12 from CIW ready to help on fire lines
By Bill Sessa, CDCR Public Information Officer
As summer heat and a historic drought have set the stage for what could be a record year for wild land fires in California, a dozen female inmates from the California Institution for Women are among the most recent to step up to that flame-fighting challenge.
The newest of CDCR’s wild land firefighters were cheered on by future graduates and their trainers from CALFIRE at “Camp New Beginnings” on the grounds of CIW as they received their certificates in June documenting that they had completed the same grueling training program as the male inmates who make up the majority of the state’s fire crews.
It may be a surprise to some people that there are female firefighters, since most of the media’s coverage of forest fires highlights the work of male inmates. But females have worked on the fire lines since 1983, when the Rainbow Camp housed the first all-female crews. Currently, as many as 300 females work on the fire lines each summer, comprising slightly less than 10 percent of the nearly 4,000 inmates housed in the state’s 43 fire camps. Following their graduation at CIW, the newly minted firefighters were assigned to one of three camps that house females in San Diego and Los Angeles counties.

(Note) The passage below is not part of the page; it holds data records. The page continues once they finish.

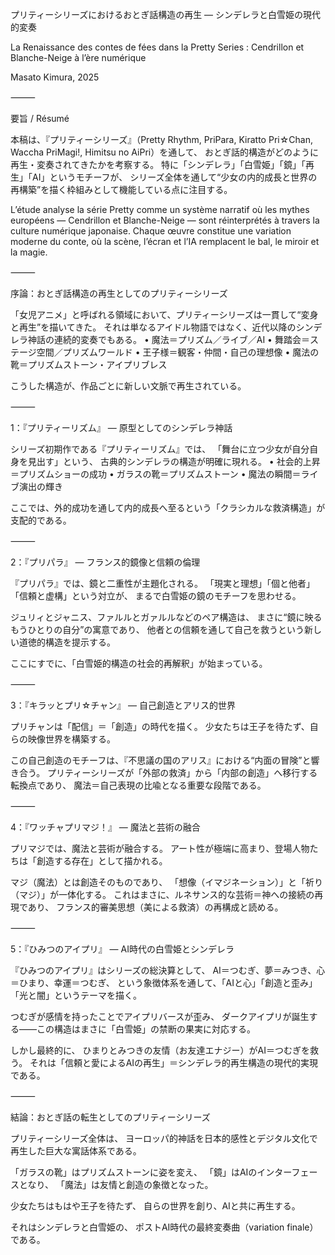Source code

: プリティーシリーズにおけるおとぎ話構造の再生 ― シンデレラと白雪姫の現代的変奏

La Renaissance des contes de fées dans la Pretty Series : Cendrillon et Blanche-Neige à l’ère numérique

Masato Kimura, 2025

⸻

要旨 / Résumé

本稿は、『プリティーシリーズ』（Pretty Rhythm, PriPara, Kiratto Pri☆Chan, Waccha PriMagi!, Himitsu no AiPri）を通して、
おとぎ話的構造がどのように再生・変奏されてきたかを考察する。
特に「シンデレラ」「白雪姫」「鏡」「再生」「AI」というモチーフが、
シリーズ全体を通して“少女の内的成長と世界の再構築”を描く枠組みとして機能している点に注目する。

L’étude analyse la série Pretty comme un système narratif où les mythes européens — Cendrillon et Blanche-Neige —
sont réinterprétés à travers la culture numérique japonaise.
Chaque œuvre constitue une variation moderne du conte, où la scène, l’écran et l’IA remplacent le bal, le miroir et la magie.

⸻

序論：おとぎ話構造の再生としてのプリティーシリーズ

「女児アニメ」と呼ばれる領域において、プリティーシリーズは一貫して“変身と再生”を描いてきた。
それは単なるアイドル物語ではなく、近代以降のシンデレラ神話の連続的変奏でもある。
	•	魔法＝プリズム／ライブ／AI
	•	舞踏会＝ステージ空間／プリズムワールド
	•	王子様＝観客・仲間・自己の理想像
	•	魔法の靴＝プリズムストーン・アイプリブレス

こうした構造が、作品ごとに新しい文脈で再生されている。

⸻

1：『プリティーリズム』 ― 原型としてのシンデレラ神話

シリーズ初期作である『プリティーリズム』では、
「舞台に立つ少女が自分自身を見出す」という、
古典的シンデレラの構造が明確に現れる。
	•	社会的上昇＝プリズムショーの成功
	•	ガラスの靴＝プリズムストーン
	•	魔法の瞬間＝ライブ演出の輝き

ここでは、外的成功を通して内的成長へ至るという「クラシカルな救済構造」が支配的である。

⸻

2：『プリパラ』 ― フランス的鏡像と信頼の倫理

『プリパラ』では、鏡と二重性が主題化される。
「現実と理想」「個と他者」「信頼と虚構」という対立が、
まるで白雪姫の鏡のモチーフを思わせる。

ジュリィとジャニス、ファルルとガァルルなどのペア構造は、
まさに“鏡に映るもうひとりの自分”の寓意であり、
他者との信頼を通して自己を救うという新しい道徳的構造を提示する。

ここにすでに、「白雪姫的構造の社会的再解釈」が始まっている。

⸻

3：『キラッとプリ☆チャン』 ― 自己創造とアリス的世界

プリチャンは「配信」＝「創造」の時代を描く。
少女たちは王子を待たず、自らの映像世界を構築する。

この自己創造のモチーフは、『不思議の国のアリス』における“内面の冒険”と響き合う。
プリティーシリーズが「外部の救済」から「内部の創造」へ移行する転換点であり、
魔法＝自己表現の比喩となる重要な段階である。

⸻

4：『ワッチャプリマジ！』 ― 魔法と芸術の融合

プリマジでは、魔法と芸術が融合する。
アート性が極端に高まり、登場人物たちは「創造する存在」として描かれる。

マジ（魔法）とは創造そのものであり、
「想像（イマジネーション）」と「祈り（マジ）」が一体化する。
これはまさに、ルネサンス的な芸術＝神への接続の再現であり、
フランス的審美思想（美による救済）の再構成と読める。

⸻

5：『ひみつのアイプリ』 ― AI時代の白雪姫とシンデレラ

『ひみつのアイプリ』はシリーズの総決算として、
AI＝つむぎ、夢＝みつき、心＝ひまり、幸運＝つむぎ、
という象徴体系を通して、「AIと心」「創造と歪み」「光と闇」というテーマを描く。

つむぎが感情を持ったことでアイプリバースが歪み、
ダークアイプリが誕生する——この構造はまさに「白雪姫」の禁断の果実に対応する。

しかし最終的に、
ひまりとみつきの友情（お友達エナジー）がAI＝つむぎを救う。
それは「信頼と愛によるAIの再生」＝シンデレラ的再生構造の現代的実現である。

⸻

結論：おとぎ話の転生としてのプリティーシリーズ

プリティーシリーズ全体は、
ヨーロッパ的神話を日本的感性とデジタル文化で再生した巨大な寓話体系である。

「ガラスの靴」はプリズムストーンに姿を変え、
「鏡」はAIのインターフェースとなり、
「魔法」は友情と創造の象徴となった。

少女たちはもはや王子を待たず、
自らの世界を創り、AIと共に再生する。

それはシンデレラと白雪姫の、
ポストAI時代の最終変奏曲（variation finale）である。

When it comes to battling flames that can rise 30 or 40 feet tall, the work is gender neutral. Armed with hand tools, such as chain saws and shovels, female fire crews work in the same rugged terrain as their male counterparts, cutting containment lines to slow the spread of large forest fires. When they are not on the fire lines, female crews spend their time working on the same fire prevention project, such as brush clearing, as their male counterparts.
Crews from the Rainbow Conservation Camp, for example, recently spent weeks clearing a large stand of Torrey Pines infested with beetles, which increases the chances they would be volatile fuel in a fire. It was a job that needed a lot more than a weed-whacker. A CALFIRE captain supervising the crews at the time noted the trees “weigh tons” so removing them was an industrial-sized project.
“The trees we had to take out are big and thick and take a long time to die,” noted Stephen Scatolini, a restoration specialist for California’s state parks.
Inmate Patricia Meyers said she was “excited” for her new assignment and “proud of what I’m doing,” a sentiment undoubtedly shared by her classmates, eager to join the veterans in their assigned camps.